Extract Text From Images in Python (OCR)

Introduction

Optical Character Recognition (OCR) is a technology that enables the extraction of text from images. In this article, we'll explore how to use Python along with the Tesseract OCR engine to extract text from images containing text, such as street signs, logos, and more.

Installing Tesseract

To begin, you need to install Tesseract. It's an open-source OCR engine available on GitHub. You can find it at github.com/tesseract-ocr/tesseract.

Scroll down to the "Installing Tesseract" section.
Depending on your operating system, follow the instructions to install Tesseract. For Windows, you can download an installer from the link provided for the 64-bit version.
Once installed, remember to add Tesseract's directory to your system's PATH. You can find the directory by looking at the uninstaller's file location. It should be something like C:\Program Files\Tesseract-OCR.
Additionally, create a variable called TESSDATA_PREFIX pointing to the Tesseract data directory for language options.

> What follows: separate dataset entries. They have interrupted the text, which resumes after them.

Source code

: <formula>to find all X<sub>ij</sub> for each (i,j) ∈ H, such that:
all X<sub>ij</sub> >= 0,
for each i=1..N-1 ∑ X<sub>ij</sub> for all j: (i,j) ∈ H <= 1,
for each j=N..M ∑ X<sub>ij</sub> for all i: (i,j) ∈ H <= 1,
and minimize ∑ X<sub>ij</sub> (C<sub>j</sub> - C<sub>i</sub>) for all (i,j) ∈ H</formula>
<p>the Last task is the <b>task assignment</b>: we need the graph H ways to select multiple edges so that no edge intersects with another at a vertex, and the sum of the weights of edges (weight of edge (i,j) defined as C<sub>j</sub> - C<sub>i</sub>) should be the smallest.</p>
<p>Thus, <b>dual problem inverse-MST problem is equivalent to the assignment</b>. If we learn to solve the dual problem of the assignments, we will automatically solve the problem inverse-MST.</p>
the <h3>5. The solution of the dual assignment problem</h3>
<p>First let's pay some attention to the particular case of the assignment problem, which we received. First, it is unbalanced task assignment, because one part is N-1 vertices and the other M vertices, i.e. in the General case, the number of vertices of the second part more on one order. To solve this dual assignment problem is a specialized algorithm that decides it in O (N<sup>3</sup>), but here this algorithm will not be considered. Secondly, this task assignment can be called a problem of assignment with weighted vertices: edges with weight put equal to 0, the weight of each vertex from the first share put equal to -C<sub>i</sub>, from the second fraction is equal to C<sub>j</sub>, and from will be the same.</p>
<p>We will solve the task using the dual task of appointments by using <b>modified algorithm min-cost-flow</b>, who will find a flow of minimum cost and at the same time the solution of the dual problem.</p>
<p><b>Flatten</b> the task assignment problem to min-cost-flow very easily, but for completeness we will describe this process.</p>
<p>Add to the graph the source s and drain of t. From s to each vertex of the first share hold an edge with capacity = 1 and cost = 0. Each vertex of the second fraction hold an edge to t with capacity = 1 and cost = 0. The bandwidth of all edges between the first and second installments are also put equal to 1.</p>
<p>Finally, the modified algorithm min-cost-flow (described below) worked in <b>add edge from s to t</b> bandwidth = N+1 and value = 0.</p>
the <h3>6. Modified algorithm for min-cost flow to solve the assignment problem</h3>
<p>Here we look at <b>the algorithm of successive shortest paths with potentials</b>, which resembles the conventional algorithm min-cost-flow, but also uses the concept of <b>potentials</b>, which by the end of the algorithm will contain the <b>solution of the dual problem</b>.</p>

Installing Python Libraries

Once Tesseract is installed, you also need the pytesseract library for Python. You can install it using pip:

pip install pytesseract

You will also need Pillow and OpenCV, which can be installed with:

pip install Pillow opencv-python

Using Tesseract Manually

Before diving into Python, it's useful to see how Tesseract operates from the command line:

Open your terminal and navigate to the folder containing an image file that you'd like to analyze.
Run Tesseract with the following command:

tesseract image.jpg stdout

This command recognizes text from image.jpg and displays it in the terminal.

Testing Tesseract

To test Tesseract's capabilities, use various image files:

For a straight text image, Tesseract performs excellently.
For complicated images like logos or signs, results may vary.

For better outputs, you can adjust Tesseract’s settings, such as page segmentation modes (PSM) and OCR engine modes (OEM). Here are some settings:

PSM Mode 6: Assume a single uniform block of text.
PSM Mode 11: Sparse text, find text in any arrangement.

Implementing OCR in Python

Now, let's jump into Python. Here's how to implement the OCR functionally:

Import the necessary libraries:

import pytesseract
from PIL import Image
import cv2

Create a configuration string to specify PSM and OEM settings:

my_config = r'--psm 6 --oem 3'

Load your images and run OCR:

text = pytesseract.image_to_string(Image.open('text.jpg'), config=my_config)
print(text)

You can also read different image files (e.g., logos and signs) and adjust the my_config settings to improve recognition.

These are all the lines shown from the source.